Proférations juste murmurées, ou jetées en un cri, ou quasi slamées… Les Dakh Daughters, ces Femens des confins de l’Europe, mutatis mutandis, sont depuis plusieurs années le fer de lance d’une révolte artistique dans le seul théâtre privé d’Ukraine, le Dakh éponyme ; une révolte viscérale mais presque joyeuse, saine, bouillonnante de créativité, et généreuse, sans haine, sans acrimonie ; un spectacle plébiscité partout dans le monde, qui déploie allègrement le drapeau national bleu/jaune au salut final.
Sacrées nanas, hypervitaminées ! Des Buster Keaton lunaires, toutes de blanc et noir vêtues et maquillées, que ces six filles (la septième était absente), chanteuses – même si on est loin d’une Sabine Devielhe ou Marie-Nicole Lemieux – et musiciennes – divers instruments, jusqu’à des cousins des cors des Alpes – !

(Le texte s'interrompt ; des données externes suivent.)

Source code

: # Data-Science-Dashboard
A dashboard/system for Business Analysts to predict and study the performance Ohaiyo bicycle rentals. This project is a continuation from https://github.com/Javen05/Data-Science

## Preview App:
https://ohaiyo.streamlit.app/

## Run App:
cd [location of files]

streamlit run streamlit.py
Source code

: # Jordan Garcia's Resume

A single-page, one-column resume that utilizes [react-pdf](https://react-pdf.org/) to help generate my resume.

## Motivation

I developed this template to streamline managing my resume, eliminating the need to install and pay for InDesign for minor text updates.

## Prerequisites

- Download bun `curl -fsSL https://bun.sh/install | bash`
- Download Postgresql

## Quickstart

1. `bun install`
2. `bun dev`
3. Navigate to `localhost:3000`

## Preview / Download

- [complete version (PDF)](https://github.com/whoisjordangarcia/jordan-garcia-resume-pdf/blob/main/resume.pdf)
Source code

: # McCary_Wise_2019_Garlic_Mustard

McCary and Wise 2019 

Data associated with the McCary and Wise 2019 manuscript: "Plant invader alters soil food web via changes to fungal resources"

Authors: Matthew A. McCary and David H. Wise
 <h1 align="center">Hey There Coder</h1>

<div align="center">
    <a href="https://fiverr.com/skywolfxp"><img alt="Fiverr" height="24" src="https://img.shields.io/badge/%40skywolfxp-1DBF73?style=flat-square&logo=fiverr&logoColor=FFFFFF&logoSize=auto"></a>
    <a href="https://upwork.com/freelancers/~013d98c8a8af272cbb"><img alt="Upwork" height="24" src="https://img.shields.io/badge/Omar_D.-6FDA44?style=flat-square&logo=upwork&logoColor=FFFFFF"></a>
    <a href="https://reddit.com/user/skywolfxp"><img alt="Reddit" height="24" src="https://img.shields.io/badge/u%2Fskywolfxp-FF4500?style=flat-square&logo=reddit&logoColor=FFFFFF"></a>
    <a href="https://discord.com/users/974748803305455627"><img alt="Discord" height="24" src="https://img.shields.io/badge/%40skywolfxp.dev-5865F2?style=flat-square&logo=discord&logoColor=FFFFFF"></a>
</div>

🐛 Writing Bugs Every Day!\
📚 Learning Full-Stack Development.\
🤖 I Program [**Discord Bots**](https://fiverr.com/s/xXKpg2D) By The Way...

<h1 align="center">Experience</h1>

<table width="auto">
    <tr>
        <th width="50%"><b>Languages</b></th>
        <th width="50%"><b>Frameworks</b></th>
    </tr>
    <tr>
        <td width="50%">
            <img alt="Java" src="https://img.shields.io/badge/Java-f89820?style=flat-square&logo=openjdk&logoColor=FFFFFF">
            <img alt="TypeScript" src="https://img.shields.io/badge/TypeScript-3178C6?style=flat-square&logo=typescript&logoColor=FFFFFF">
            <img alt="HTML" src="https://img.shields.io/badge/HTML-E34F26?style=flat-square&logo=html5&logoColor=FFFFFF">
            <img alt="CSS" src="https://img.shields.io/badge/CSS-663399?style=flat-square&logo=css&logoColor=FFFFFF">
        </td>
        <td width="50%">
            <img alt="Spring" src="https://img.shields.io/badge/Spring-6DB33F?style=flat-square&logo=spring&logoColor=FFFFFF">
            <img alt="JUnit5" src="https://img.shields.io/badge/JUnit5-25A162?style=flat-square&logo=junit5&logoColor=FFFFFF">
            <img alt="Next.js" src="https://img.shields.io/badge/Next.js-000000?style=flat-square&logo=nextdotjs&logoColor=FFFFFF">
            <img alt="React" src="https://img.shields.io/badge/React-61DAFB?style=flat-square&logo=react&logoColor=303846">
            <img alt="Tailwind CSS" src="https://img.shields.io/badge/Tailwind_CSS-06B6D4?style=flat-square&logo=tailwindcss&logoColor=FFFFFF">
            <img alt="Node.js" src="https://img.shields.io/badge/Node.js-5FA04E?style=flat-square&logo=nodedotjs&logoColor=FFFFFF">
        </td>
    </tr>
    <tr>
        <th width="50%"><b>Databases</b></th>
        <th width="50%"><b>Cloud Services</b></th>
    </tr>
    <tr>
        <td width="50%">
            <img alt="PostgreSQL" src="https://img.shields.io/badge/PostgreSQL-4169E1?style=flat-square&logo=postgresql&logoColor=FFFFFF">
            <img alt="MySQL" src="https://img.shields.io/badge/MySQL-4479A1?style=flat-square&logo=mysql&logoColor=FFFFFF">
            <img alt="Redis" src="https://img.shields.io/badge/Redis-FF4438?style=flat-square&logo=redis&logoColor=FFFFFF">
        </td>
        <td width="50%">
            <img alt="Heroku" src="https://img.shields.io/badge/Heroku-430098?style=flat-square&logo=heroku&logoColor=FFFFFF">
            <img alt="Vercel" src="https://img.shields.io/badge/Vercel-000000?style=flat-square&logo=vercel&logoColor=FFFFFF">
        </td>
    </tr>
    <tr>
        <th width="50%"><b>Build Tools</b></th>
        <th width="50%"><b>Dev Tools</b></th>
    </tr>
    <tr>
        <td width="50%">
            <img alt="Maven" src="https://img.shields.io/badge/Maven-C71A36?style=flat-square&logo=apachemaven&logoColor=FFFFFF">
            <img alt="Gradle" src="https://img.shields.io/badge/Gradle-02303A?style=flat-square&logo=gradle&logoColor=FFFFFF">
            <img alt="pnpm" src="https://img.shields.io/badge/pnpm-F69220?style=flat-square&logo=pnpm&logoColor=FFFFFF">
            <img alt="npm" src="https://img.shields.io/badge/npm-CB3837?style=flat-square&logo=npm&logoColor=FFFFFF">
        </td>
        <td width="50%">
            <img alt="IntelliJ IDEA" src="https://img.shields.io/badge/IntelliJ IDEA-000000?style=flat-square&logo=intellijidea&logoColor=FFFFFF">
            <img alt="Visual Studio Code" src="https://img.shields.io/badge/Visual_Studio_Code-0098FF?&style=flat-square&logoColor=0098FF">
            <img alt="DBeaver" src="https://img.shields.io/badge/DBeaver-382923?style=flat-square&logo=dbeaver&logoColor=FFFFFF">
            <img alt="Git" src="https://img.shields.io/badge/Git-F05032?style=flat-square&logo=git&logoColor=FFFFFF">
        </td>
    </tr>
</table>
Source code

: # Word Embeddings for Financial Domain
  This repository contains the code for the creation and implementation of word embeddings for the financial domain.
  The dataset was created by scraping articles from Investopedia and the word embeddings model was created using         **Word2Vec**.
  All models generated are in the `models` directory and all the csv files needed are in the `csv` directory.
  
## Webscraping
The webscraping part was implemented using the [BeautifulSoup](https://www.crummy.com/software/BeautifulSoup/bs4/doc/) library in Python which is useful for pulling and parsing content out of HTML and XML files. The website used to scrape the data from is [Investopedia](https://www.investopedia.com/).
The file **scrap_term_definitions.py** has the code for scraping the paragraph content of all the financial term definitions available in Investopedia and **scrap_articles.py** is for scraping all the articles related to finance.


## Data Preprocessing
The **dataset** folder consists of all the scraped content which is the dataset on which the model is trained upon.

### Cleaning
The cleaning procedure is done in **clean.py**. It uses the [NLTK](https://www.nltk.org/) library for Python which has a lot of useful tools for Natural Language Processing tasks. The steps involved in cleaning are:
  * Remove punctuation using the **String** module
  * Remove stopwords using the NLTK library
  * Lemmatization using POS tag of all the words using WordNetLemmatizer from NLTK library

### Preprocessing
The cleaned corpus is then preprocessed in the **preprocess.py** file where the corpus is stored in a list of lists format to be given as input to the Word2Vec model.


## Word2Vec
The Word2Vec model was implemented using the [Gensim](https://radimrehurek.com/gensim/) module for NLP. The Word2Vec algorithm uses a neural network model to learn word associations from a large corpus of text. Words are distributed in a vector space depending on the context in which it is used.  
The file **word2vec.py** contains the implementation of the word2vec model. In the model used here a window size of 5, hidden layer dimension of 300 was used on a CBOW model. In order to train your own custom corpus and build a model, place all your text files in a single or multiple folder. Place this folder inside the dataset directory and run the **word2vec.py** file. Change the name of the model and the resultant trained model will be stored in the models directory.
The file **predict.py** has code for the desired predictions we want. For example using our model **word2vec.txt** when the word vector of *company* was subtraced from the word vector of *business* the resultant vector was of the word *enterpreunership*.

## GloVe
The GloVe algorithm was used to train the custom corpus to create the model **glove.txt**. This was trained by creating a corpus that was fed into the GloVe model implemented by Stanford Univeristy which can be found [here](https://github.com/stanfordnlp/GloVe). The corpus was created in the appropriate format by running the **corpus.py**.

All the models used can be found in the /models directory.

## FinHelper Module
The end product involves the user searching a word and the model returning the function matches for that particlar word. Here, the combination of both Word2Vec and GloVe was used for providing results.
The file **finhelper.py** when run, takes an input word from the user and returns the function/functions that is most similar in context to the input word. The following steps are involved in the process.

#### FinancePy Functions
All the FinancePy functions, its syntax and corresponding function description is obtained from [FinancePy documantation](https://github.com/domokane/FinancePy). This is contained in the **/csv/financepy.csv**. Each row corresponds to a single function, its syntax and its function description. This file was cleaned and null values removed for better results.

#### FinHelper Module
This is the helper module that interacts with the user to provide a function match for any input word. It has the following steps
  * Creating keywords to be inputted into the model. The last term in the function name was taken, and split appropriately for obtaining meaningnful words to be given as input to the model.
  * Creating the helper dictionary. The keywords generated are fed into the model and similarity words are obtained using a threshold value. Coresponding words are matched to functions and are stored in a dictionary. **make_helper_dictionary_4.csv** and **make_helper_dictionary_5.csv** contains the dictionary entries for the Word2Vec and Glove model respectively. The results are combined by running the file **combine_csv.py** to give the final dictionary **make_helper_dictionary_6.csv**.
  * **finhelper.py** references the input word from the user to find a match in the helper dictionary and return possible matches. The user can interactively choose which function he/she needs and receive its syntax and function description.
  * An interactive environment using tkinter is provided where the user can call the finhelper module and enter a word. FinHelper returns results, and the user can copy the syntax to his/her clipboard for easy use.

Tous les ingrédients du grand show de variétés sont réunis : des lumières crues, des amplis, des projections vidéo… Les chants, en français – exquise politesse, d’autant que plusieurs d’entre parlent couramment la langue – ou en langue originelle, ne font pas dans la dentelle, et l’attaque est rude, voire trash, avec vocabulaire et images à ne pas mettre entre toutes oreilles et regards… même si les enfants n’étaient pas rares dans la salle, et si une dizaine de classes dans la journée en séance scolaire s’étaient régalées, nous dit Pierre Thilloy le compositeur.
C’était néanmoins le tout premier concert des Dakh Daughters avec un orchestre symphonique. Leur mariage avec l’Orchestre National Avignon-Provence pour deux soirées est né d’une série de hasards, de rencontres, de projets… En 2018, les Dakh Daughters étaient le fer de lance du petit théâtre de Kiev, clamant leur révolte contre une situation politique déjà délétère, alors que la Crimée venait de tomber sous la férule russe. Cette révolte est devenue un spectacle à part entière, un « Cabaret punk », militant et artistique ; les Dakh Daughters l’ont donné un peu partout, avec le même succès phénoménal, parfois seules avec leurs instruments, parfois avec un petit groupe de musiciens comme sous la direction de Gast Waltzing à Luxembourg.
Mais avec un véritable orchestre symphonique, c’était la toute première fois, à Avignon. Les deux formations – Onap et Dakh Daughters – étaient dirigées tout en finesse par Samuel Jean, qui avait accompagné l’Orchestre d’Avignon dans une tournée en Inde en février 2013… en Inde où les accompagnait aussi Pierre Thilloy. Car le trait d’union de tout ce projet, c’est bien Pierre Thilloy, un compositeur que les défis stimulent et que l’impossible n’a jamais effrayé ; il apprécie, nous confirme-t-il avec une sorte de gourmandise, « de trouver des gens étranges, tenter des choses inattendues » ; il s’est « glissé » pour écrire des « articulations musicales », le tout totalement sur mesure, et sans rien changer aux textes et aux musiques des Dakh Daughters.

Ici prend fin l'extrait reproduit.